Signs of Summer 5: Jellyfish

Photo by R. Rezabek

Photo by R. Rezabek

Halifax Harbor (according to many (but not all) authorities) is the second largest natural harbor in the world. It is a beautiful place with lots of history and activity. We visited Halifax on the sixth day of our cruise, and Deborah and I had a wonderful time walking along the harbor boardwalk and looking at the boats and at the people. The photograph to the left was taken by my cousin, Randy Rezabek (who along with his wife, Charlene, was also on the cruise).  It shows a French Navy training sailing ship that had just been sailed across the Atlantic. We watched the crew go about their morning maintenance work on the ship. Then after a pause for a leisurely, group smoke, they all went for a long run down and around the harbor walkway. Only the French would warm up for a five K run by smoking a couple of cigarettes!

There was a nice crowd on the boardwalk and a number of friendly dogs to say hello to and pet. As I mentioned last week, though, there were no seagulls to speak of and the water of the harbor seemed unnaturally still and quiet. I later learned about Nova the hired Harris’s hawk (whom I mentioned last week). Nova served as a local gull assassin and deterrent, but he was not out and about as we walked around the harbor.

Photo by D. Sillman

Photo by D. Sillman

We did get to see something wonderful, though. Standing out on an extension of the boardwalk next to an art display of “melted” street lamps (you had to be there to appreciate it!), we looked down into the water and saw a large, reddish jellyfish (its “bell” was over a foot in diameter) go bobbling by (photo to the left).

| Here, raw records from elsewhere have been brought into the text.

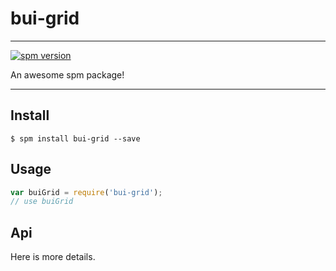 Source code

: # bui-grid

---

[![spm version](http://spmjs.io/badge/bui-grid)](http://spmjs.io/package/bui-grid)

An awesome spm package!

---

## Install

```
$ spm install bui-grid --save
```

## Usage

```js
var buiGrid = require('bui-grid');
// use buiGrid
```

## Api

Here is more details.

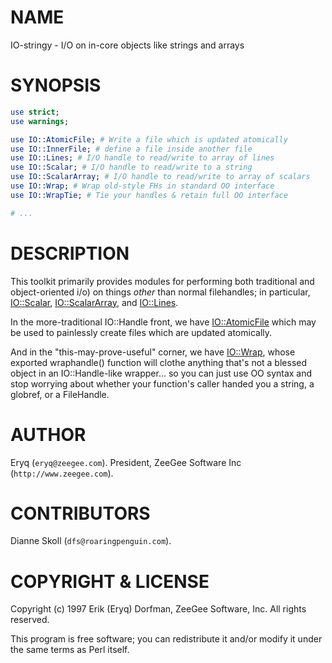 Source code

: # NAME

IO-stringy - I/O on in-core objects like strings and arrays

# SYNOPSIS

```perl
use strict;
use warnings;

use IO::AtomicFile; # Write a file which is updated atomically
use IO::InnerFile; # define a file inside another file
use IO::Lines; # I/O handle to read/write to array of lines
use IO::Scalar; # I/O handle to read/write to a string
use IO::ScalarArray; # I/O handle to read/write to array of scalars
use IO::Wrap; # Wrap old-style FHs in standard OO interface
use IO::WrapTie; # Tie your handles & retain full OO interface

# ...
```

# DESCRIPTION

This toolkit primarily provides modules for performing both traditional
and object-oriented i/o) on things _other_ than normal filehandles;
in particular, [IO::Scalar](https://metacpan.org/pod/IO::Scalar), [IO::ScalarArray](https://metacpan.org/pod/IO::ScalarArray),
and [IO::Lines](https://metacpan.org/pod/IO::Lines).

In the more-traditional IO::Handle front, we
have [IO::AtomicFile](https://metacpan.org/pod/IO::AtomicFile)
which may be used to painlessly create files which are updated
atomically.

And in the "this-may-prove-useful" corner, we have [IO::Wrap](https://metacpan.org/pod/IO::Wrap),
whose exported wraphandle() function will clothe anything that's not
a blessed object in an IO::Handle-like wrapper... so you can just
use OO syntax and stop worrying about whether your function's caller
handed you a string, a globref, or a FileHandle.

# AUTHOR

Eryq (`eryq@zeegee.com`).
President, ZeeGee Software Inc (`http://www.zeegee.com`).

# CONTRIBUTORS

Dianne Skoll (`dfs@roaringpenguin.com`).

# COPYRIGHT & LICENSE

Copyright (c) 1997 Erik (Eryq) Dorfman, ZeeGee Software, Inc. All rights reserved.

This program is free software; you can redistribute it and/or modify it
under the same terms as Perl itself.
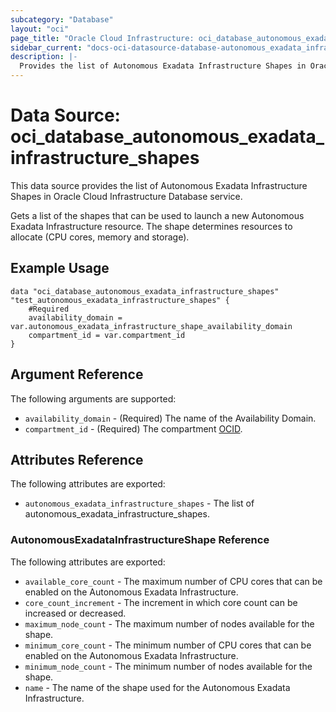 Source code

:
 ```yaml
---
subcategory: "Database"
layout: "oci"
page_title: "Oracle Cloud Infrastructure: oci_database_autonomous_exadata_infrastructure_shapes"
sidebar_current: "docs-oci-datasource-database-autonomous_exadata_infrastructure_shapes"
description: |-
  Provides the list of Autonomous Exadata Infrastructure Shapes in Oracle Cloud Infrastructure Database service
---
```


# Data Source: oci_database_autonomous_exadata_infrastructure_shapes
This data source provides the list of Autonomous Exadata Infrastructure Shapes in Oracle Cloud Infrastructure Database service.

Gets a list of the shapes that can be used to launch a new Autonomous Exadata Infrastructure resource. The shape determines resources to allocate (CPU cores, memory and storage).

## Example Usage

```hcl
data "oci_database_autonomous_exadata_infrastructure_shapes" "test_autonomous_exadata_infrastructure_shapes" {
	#Required
	availability_domain = var.autonomous_exadata_infrastructure_shape_availability_domain
	compartment_id = var.compartment_id
}
```

## Argument Reference

The following arguments are supported:

* `availability_domain` - (Required) The name of the Availability Domain.
* `compartment_id` - (Required) The compartment [OCID](https://docs.cloud.oracle.com/iaas/Content/General/Concepts/identifiers.htm).


## Attributes Reference

The following attributes are exported:

* `autonomous_exadata_infrastructure_shapes` - The list of autonomous_exadata_infrastructure_shapes.

### AutonomousExadataInfrastructureShape Reference

The following attributes are exported:

* `available_core_count` - The maximum number of CPU cores that can be enabled on the Autonomous Exadata Infrastructure.
* `core_count_increment` - The increment in which core count can be increased or decreased.
* `maximum_node_count` - The maximum number of nodes available for the shape.
* `minimum_core_count` - The minimum number of CPU cores that can be enabled on the Autonomous Exadata Infrastructure.
* `minimum_node_count` - The minimum number of nodes available for the shape.
* `name` - The name of the shape used for the Autonomous Exadata Infrastructure.

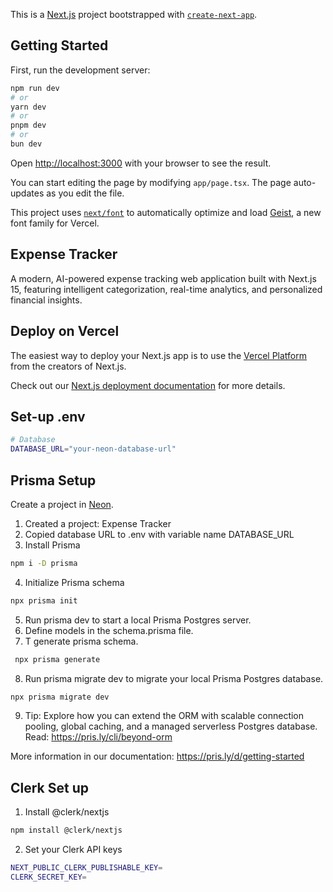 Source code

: This is a [Next.js](https://nextjs.org) project bootstrapped with [`create-next-app`](https://nextjs.org/docs/app/api-reference/cli/create-next-app).

## Getting Started

First, run the development server:

```bash
npm run dev
# or
yarn dev
# or
pnpm dev
# or
bun dev
```

Open [http://localhost:3000](http://localhost:3000) with your browser to see the result.

You can start editing the page by modifying `app/page.tsx`. The page auto-updates as you edit the file.

This project uses [`next/font`](https://nextjs.org/docs/app/building-your-application/optimizing/fonts) to automatically optimize and load [Geist](https://vercel.com/font), a new font family for Vercel.

## Expense Tracker

A modern, AI-powered expense tracking web application built with Next.js 15, featuring intelligent categorization, real-time analytics, and personalized financial insights.

## Deploy on Vercel

The easiest way to deploy your Next.js app is to use the [Vercel Platform](https://vercel.com/new?utm_medium=default-template&filter=next.js&utm_source=create-next-app&utm_campaign=create-next-app-readme) from the creators of Next.js.

Check out our [Next.js deployment documentation](https://nextjs.org/docs/app/building-your-application/deploying) for more details.

## Set-up .env
```bash
# Database
DATABASE_URL="your-neon-database-url"
```

## Prisma Setup

Create a project in [Neon](https://neon.com).

1. Created a project: Expense Tracker
2. Copied database URL to .env with variable name DATABASE_URL
3. Install Prisma
``` bash
npm i -D prisma
```
4. Initialize Prisma schema

``` bash
npx prisma init
```
5. Run prisma dev to start a local Prisma Postgres server.
6. Define models in the schema.prisma file.
7. T generate prisma schema.
``` bash
 npx prisma generate
 ```
8. Run prisma migrate dev to migrate your local Prisma Postgres database.
``` bash
npx prisma migrate dev
```
9. Tip: Explore how you can extend the ORM with scalable connection pooling, global caching, and a managed serverless Postgres database. Read: https://pris.ly/cli/beyond-orm

More information in our documentation:
https://pris.ly/d/getting-started

## Clerk Set up

1. Install @clerk/nextjs
``` bash
npm install @clerk/nextjs
```
2. Set your Clerk API keys

``` bash
NEXT_PUBLIC_CLERK_PUBLISHABLE_KEY=
CLERK_SECRET_KEY=
```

There are four common jellyfish in Nova Scotia: the Arctic red jellyfish, the lion’s mane jellyfish, the constricted jellyfish, and the sea gooseberry. It is likely that the Arctic red and the lion’s mane jellyfish are the same species (the taxonomy of their genus (Cyanea) is very confused). So, seeing the size and the red color of this specimen led me quickly to assume it was a lion’s mane jellyfish (an organism that I have talked about in my introductory biology class for many years (more on that later!), but one that I had never seen before in the wild!).

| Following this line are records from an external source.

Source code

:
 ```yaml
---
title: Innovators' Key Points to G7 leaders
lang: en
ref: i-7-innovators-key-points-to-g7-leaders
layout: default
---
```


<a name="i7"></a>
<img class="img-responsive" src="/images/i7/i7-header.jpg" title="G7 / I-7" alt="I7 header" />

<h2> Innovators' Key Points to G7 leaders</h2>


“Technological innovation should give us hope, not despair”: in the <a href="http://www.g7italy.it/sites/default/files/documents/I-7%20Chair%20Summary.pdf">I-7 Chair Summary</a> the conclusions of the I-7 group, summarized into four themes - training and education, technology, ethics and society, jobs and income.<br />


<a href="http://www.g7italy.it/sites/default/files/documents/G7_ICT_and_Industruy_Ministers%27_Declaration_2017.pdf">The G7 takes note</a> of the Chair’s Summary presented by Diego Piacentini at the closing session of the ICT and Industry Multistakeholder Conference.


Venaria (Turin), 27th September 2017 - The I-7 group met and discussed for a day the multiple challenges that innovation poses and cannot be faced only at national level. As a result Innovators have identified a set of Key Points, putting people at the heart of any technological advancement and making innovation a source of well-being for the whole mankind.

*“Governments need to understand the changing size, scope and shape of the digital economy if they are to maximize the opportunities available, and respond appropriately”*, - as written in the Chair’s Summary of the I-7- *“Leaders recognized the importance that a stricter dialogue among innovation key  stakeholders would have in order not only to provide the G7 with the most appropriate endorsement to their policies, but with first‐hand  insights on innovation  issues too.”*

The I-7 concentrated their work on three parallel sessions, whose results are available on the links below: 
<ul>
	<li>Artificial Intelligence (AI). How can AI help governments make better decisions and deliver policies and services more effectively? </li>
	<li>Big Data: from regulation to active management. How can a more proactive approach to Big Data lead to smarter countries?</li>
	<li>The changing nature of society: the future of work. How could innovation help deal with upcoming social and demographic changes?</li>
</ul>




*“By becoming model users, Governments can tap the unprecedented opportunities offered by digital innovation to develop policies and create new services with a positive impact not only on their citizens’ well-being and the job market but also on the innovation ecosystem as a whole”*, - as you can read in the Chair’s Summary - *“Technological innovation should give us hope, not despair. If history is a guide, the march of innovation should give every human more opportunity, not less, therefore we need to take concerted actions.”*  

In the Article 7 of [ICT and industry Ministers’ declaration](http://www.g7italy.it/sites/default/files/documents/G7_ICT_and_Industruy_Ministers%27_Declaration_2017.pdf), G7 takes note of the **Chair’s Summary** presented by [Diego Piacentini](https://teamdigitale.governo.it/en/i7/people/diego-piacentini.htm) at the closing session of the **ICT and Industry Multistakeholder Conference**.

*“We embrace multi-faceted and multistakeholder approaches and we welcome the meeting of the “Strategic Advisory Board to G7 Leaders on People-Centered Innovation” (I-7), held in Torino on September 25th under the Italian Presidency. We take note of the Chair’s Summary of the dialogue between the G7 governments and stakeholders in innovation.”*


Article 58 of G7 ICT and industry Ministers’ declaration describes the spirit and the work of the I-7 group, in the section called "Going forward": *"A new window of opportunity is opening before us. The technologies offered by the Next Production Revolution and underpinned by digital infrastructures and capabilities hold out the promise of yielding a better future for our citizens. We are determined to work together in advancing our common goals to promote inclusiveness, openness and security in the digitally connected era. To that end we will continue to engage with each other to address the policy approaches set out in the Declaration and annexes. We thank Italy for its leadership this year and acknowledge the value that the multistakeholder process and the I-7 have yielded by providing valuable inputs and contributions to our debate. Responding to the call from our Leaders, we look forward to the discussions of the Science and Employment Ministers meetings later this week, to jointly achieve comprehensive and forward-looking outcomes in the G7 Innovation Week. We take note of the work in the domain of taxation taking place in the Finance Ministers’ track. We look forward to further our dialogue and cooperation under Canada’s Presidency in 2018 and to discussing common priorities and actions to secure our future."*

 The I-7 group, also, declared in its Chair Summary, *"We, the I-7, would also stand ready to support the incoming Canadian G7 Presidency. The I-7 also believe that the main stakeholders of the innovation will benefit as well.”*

Deborah and I watched the jellyfish for fifteen or twenty minutes (until it disappeared in the ripples and surface glare of the harbor water). No one else seemed to notice it floating by!

Cabbagehead jellyfish, Photo by K. Pepper

Cabbagehead jellyfish, Photo by K. Pepper

Jellyfish are among the oldest multicellular animals in nature. They have been found in fossils that date back almost seven hundred million years! “True” jellyfish (like the beauty we watched floating across Halifax Harbor) are members of the cnidarian class Scyphozoa. They are especially abundant in cold ocean habitats but can be found all over the world. During my high school years in Houston I spent as much time as possible down in Galveston Bay and along the Gulf coast. I remember seeing a particular jellyfish that we called a “cabbage head” (scientific name Stomolophus meleagris) rising and falling in the warm, sheltered waters of the bay. In places the water was densely packed with them! We also frequently had Portuguese Man-o-wars (Physalia physalis) wash up onto the beaches. The man-o-wars, though, are not true jellyfish. They are colonial assemblages of individuals of cnidarian class Hydrozoa. They still sting, though, and are close enough in form and function to be at least casually called “jellyfish.”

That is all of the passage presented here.